Using the Law of Cosines, we have:
RA^2 = PR^2 + PA^2 - 2 * PR * PA * cos(angle RPA)
We know that PR = 10 km and PA = 6 km. To find the angle RPA, we can subtract the bearing of R from the bearing of A: angle RPA = 162 degrees - 25 degrees = 137 degrees.
So the equation becomes:
RA^2 = 10^2 + 6^2 - 2 * 10 * 6 * cos(137 degrees)
Now you can calculate RA by plugging in the values and using a calculator.
3. To find the bearing of R from A, we can use the concept of angles in a triangle. We know that the sum of the angles in a triangle is 180 degrees. In triangle PAR, we have:
angle APB + angle PBA + angle BAP = 180 degrees.

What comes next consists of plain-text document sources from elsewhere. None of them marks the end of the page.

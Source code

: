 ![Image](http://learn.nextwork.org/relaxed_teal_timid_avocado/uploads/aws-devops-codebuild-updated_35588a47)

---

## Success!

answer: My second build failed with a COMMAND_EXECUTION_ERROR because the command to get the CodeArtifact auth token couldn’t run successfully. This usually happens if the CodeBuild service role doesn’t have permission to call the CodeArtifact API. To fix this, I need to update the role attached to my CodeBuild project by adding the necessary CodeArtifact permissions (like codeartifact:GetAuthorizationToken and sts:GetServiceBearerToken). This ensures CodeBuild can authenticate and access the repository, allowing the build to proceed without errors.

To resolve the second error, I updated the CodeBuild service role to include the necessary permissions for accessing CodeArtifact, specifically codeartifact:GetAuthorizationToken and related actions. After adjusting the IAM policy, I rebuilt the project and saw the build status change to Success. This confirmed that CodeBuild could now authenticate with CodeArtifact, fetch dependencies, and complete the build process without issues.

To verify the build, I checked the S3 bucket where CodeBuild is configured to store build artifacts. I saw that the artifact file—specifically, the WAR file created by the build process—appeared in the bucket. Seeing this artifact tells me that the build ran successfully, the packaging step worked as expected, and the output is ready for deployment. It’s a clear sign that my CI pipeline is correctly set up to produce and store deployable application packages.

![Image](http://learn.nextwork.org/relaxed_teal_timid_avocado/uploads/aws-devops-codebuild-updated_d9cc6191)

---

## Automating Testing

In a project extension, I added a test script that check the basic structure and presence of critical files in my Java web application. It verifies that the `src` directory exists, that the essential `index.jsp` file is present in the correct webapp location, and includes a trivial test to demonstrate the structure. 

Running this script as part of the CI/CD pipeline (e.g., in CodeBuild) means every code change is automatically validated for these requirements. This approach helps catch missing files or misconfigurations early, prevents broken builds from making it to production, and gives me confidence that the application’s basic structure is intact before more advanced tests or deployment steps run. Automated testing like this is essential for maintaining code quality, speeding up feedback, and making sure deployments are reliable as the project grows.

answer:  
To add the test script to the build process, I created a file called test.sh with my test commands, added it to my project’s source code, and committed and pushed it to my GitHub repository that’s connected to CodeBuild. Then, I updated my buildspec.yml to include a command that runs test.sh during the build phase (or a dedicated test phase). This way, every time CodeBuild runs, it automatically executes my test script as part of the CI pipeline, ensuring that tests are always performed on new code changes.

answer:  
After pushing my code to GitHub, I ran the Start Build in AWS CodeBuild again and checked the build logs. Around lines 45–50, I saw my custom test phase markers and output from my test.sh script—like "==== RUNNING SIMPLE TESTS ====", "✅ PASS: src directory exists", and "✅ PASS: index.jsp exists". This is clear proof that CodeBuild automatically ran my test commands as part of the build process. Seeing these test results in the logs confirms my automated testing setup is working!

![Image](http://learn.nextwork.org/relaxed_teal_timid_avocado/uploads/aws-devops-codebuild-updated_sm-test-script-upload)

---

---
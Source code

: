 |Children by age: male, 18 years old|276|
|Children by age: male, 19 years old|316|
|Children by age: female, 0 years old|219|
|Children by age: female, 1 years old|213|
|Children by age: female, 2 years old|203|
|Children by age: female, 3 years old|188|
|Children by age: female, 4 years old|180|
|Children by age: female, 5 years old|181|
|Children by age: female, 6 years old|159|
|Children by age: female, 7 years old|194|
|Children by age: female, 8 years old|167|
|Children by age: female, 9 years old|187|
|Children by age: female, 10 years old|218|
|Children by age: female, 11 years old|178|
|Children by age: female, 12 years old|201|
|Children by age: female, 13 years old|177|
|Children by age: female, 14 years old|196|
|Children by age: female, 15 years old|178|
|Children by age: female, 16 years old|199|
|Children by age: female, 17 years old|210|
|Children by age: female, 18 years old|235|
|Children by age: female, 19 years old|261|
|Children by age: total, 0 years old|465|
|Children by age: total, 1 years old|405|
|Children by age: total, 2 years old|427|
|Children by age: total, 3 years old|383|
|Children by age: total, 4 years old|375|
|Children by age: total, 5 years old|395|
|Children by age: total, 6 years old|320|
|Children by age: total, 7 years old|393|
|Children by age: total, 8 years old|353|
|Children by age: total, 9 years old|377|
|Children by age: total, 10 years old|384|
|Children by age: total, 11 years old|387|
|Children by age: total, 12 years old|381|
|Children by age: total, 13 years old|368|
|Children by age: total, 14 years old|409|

Since angle APB is 90 degrees (as PA is perpendicular to PB), and angle PBA is 137 degrees (as calculated earlier), we can solve for angle BAP, which will give us the bearing of R from A.
angle BAP = 180 degrees - 90 degrees - 137 degrees
Now you can calculate the value of angle BAP, which will give you the bearing of R from A.
Once you have the distance and the bearing, you can state the final answer as follows:
The distance between village R and village A is [RA] km, and the bearing of village R from village A is [angle BAP] degrees.